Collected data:
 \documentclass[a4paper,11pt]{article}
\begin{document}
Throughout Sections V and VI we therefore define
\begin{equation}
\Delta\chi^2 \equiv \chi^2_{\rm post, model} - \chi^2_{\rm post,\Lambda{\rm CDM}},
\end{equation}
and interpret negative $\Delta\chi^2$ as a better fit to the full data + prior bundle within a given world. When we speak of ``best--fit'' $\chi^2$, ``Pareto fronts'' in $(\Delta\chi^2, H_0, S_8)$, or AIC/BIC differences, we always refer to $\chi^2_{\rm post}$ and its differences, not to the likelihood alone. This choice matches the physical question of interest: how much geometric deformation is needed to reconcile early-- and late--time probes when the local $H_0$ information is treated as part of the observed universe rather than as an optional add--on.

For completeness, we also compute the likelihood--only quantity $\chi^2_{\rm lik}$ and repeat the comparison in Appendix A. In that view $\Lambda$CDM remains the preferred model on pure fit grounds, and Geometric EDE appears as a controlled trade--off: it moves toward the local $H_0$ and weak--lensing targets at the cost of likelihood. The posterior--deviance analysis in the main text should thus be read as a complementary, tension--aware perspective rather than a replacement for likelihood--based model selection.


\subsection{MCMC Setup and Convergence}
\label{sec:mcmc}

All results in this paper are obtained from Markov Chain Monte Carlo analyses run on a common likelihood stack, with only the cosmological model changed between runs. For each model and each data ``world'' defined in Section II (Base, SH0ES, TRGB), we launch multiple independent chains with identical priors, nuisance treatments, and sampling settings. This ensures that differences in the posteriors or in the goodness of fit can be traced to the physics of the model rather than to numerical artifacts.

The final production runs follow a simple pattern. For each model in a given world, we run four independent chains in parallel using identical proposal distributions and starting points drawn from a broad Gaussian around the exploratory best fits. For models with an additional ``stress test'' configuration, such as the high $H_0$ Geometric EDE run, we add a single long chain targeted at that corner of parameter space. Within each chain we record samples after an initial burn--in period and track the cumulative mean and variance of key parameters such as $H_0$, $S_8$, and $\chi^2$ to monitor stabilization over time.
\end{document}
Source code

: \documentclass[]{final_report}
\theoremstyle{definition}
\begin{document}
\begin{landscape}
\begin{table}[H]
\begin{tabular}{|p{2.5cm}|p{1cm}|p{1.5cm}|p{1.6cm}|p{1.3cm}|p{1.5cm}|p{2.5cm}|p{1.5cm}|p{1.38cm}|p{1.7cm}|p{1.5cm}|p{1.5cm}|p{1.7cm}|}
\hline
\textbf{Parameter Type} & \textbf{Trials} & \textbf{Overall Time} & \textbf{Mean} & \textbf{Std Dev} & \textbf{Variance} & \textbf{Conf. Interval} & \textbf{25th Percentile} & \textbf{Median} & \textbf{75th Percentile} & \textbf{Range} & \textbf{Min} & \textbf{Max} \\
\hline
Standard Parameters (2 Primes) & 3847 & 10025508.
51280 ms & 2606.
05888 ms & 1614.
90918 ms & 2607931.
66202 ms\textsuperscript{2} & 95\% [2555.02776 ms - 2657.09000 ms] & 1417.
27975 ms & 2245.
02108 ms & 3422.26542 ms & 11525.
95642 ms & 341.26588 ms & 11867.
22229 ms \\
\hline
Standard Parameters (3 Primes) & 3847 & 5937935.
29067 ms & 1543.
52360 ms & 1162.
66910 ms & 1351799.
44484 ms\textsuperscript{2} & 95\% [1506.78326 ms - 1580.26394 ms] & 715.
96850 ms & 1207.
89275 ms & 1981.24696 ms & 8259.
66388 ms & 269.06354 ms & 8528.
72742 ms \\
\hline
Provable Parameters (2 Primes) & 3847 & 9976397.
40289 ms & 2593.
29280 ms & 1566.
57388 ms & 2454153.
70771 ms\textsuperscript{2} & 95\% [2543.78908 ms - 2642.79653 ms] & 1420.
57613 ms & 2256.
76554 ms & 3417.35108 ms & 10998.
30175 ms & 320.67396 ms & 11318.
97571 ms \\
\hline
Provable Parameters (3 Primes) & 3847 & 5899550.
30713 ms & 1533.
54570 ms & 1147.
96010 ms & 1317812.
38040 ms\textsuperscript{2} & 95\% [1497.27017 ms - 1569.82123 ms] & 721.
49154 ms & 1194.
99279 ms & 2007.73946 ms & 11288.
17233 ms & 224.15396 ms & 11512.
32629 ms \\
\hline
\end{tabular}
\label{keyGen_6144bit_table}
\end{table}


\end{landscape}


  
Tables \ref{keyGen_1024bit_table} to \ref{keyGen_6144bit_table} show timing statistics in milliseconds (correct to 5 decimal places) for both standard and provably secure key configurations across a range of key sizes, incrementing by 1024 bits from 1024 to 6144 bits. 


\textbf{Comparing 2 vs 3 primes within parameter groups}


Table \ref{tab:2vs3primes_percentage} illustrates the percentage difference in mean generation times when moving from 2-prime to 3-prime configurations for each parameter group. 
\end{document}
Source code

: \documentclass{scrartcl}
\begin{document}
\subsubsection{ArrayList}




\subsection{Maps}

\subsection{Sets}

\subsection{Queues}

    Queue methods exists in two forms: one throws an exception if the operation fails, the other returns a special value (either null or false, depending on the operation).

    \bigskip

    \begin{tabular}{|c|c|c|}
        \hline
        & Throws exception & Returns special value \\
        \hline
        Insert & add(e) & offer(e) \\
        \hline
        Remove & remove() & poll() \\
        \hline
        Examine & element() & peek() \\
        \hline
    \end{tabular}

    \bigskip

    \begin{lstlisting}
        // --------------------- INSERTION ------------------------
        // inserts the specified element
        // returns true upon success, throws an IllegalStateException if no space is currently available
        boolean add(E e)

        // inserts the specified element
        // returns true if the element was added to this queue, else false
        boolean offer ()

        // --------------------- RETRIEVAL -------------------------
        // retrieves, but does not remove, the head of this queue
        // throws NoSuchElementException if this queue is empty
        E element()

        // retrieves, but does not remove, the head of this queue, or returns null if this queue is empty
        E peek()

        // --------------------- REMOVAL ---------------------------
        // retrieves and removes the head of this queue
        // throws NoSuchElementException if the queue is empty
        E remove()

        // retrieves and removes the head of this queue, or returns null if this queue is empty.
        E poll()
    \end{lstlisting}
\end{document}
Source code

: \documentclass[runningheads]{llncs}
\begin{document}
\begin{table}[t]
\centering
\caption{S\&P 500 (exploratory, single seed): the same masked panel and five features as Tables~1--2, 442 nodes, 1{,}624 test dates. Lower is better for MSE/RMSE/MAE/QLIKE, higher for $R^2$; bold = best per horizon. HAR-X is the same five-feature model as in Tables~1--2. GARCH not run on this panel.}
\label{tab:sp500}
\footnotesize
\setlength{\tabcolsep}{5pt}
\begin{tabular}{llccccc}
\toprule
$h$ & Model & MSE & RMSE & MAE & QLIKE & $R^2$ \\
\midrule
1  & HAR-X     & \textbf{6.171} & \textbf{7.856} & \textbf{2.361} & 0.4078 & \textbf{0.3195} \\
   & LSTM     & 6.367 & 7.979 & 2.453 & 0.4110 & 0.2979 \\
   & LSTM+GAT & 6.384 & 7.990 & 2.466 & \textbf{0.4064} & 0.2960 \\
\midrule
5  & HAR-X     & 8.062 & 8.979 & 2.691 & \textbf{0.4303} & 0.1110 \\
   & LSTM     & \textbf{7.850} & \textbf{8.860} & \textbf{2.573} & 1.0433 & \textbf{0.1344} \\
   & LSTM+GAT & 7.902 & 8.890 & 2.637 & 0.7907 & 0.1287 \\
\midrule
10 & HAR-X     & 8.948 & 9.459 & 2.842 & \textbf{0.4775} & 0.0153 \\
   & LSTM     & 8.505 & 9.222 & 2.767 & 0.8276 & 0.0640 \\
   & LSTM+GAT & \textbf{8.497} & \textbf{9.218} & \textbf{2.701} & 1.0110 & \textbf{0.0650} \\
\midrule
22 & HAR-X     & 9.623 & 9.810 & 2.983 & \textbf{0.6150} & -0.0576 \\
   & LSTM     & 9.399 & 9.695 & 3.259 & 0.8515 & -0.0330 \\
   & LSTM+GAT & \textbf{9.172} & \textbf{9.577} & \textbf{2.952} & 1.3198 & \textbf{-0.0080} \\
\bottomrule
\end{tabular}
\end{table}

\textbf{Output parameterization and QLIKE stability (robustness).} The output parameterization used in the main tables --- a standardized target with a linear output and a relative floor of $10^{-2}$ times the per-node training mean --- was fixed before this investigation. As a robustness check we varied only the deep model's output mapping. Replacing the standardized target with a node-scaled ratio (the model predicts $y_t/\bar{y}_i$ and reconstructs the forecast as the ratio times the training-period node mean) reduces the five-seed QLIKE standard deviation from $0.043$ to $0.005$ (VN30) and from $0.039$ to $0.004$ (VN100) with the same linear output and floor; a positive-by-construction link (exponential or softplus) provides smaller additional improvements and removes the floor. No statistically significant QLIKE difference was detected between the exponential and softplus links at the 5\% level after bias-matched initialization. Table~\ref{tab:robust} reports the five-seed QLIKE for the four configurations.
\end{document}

(The problem): "retrieves" is the string to look for; please copy every line of the records above where it appears.

(Output):
        // retrieves, but does not remove, the head of this queue
        // retrieves, but does not remove, the head of this queue, or returns null if this queue is empty
        // retrieves and removes the head of this queue
        // retrieves and removes the head of this queue, or returns null if this queue is empty.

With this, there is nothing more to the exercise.